TASK MATERIAL section start

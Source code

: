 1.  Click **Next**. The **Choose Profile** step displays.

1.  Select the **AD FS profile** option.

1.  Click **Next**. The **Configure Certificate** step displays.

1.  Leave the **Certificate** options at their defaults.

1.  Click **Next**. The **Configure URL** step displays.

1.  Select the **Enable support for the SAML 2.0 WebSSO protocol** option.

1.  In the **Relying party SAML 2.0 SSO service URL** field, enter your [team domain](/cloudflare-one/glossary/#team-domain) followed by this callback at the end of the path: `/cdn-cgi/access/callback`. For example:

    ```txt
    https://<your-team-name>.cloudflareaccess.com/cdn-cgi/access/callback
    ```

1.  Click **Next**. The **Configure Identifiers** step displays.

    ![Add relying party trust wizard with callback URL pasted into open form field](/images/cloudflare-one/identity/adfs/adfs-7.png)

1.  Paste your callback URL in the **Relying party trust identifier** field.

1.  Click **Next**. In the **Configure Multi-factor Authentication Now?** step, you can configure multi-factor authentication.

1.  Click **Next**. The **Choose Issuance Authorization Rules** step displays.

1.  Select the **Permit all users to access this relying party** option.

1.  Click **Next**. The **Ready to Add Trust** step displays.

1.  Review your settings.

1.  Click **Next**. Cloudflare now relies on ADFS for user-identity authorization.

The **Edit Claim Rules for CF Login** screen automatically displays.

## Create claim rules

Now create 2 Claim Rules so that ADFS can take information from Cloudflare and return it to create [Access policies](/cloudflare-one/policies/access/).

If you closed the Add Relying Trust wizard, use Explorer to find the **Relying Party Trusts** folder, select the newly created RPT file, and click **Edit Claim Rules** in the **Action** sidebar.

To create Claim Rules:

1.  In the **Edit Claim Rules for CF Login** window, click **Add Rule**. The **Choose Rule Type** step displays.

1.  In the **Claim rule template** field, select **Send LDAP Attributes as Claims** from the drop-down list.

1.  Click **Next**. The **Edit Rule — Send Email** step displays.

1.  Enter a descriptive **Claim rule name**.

TASK MATERIAL section end
TASK MATERIAL section start

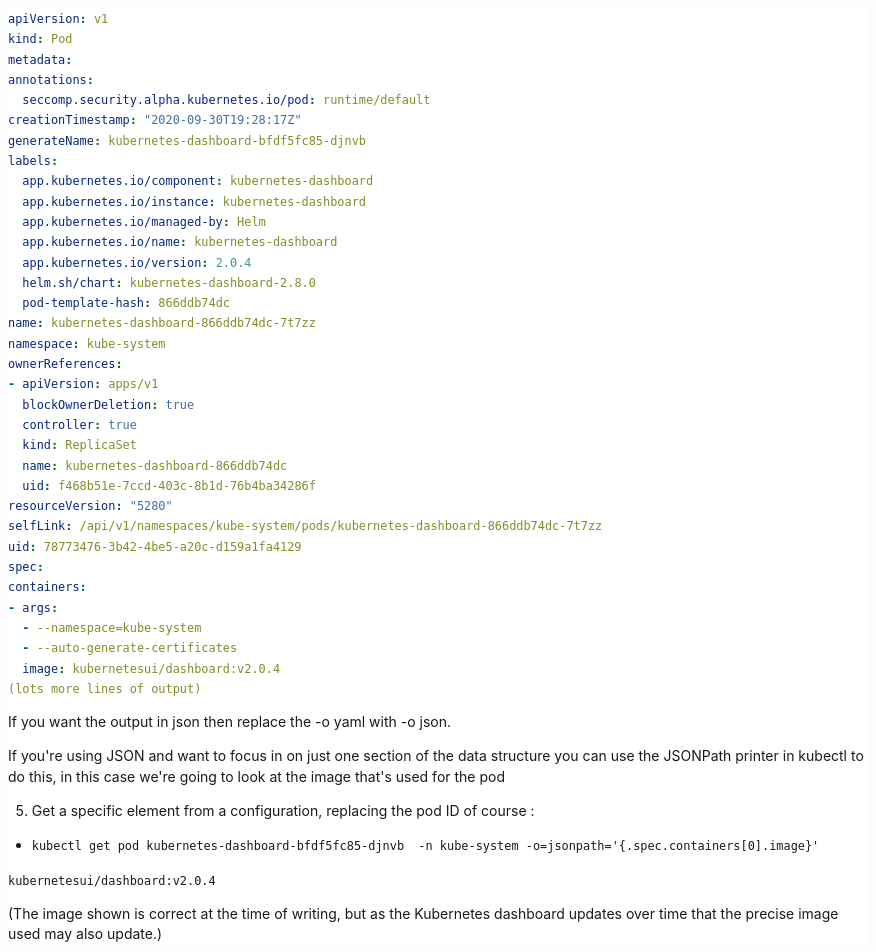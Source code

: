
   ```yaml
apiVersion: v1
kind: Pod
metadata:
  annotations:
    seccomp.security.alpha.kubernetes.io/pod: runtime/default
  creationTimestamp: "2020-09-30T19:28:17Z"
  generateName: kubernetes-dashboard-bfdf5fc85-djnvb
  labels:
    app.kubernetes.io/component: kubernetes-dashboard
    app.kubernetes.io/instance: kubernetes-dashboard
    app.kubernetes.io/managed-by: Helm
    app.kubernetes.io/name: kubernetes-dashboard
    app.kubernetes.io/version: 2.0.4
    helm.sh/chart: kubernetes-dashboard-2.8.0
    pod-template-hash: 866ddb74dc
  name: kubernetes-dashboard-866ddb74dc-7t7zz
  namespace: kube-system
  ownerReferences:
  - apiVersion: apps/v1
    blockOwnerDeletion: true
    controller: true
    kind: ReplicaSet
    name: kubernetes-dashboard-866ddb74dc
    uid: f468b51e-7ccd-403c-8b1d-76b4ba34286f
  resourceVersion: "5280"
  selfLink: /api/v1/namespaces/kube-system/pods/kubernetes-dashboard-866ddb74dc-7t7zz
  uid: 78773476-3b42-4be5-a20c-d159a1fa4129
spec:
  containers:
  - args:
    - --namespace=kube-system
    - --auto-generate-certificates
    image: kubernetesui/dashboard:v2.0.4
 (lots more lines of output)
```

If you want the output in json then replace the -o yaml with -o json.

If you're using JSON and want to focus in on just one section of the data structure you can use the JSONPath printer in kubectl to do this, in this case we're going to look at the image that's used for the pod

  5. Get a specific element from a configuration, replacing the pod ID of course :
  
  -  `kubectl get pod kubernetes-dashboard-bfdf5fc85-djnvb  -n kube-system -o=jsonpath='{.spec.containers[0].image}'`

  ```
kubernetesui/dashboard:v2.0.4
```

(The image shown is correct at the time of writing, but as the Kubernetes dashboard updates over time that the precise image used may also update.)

TASK MATERIAL section end

What is the number of lines above that contain the string "callback"? Answer with the number alone.

4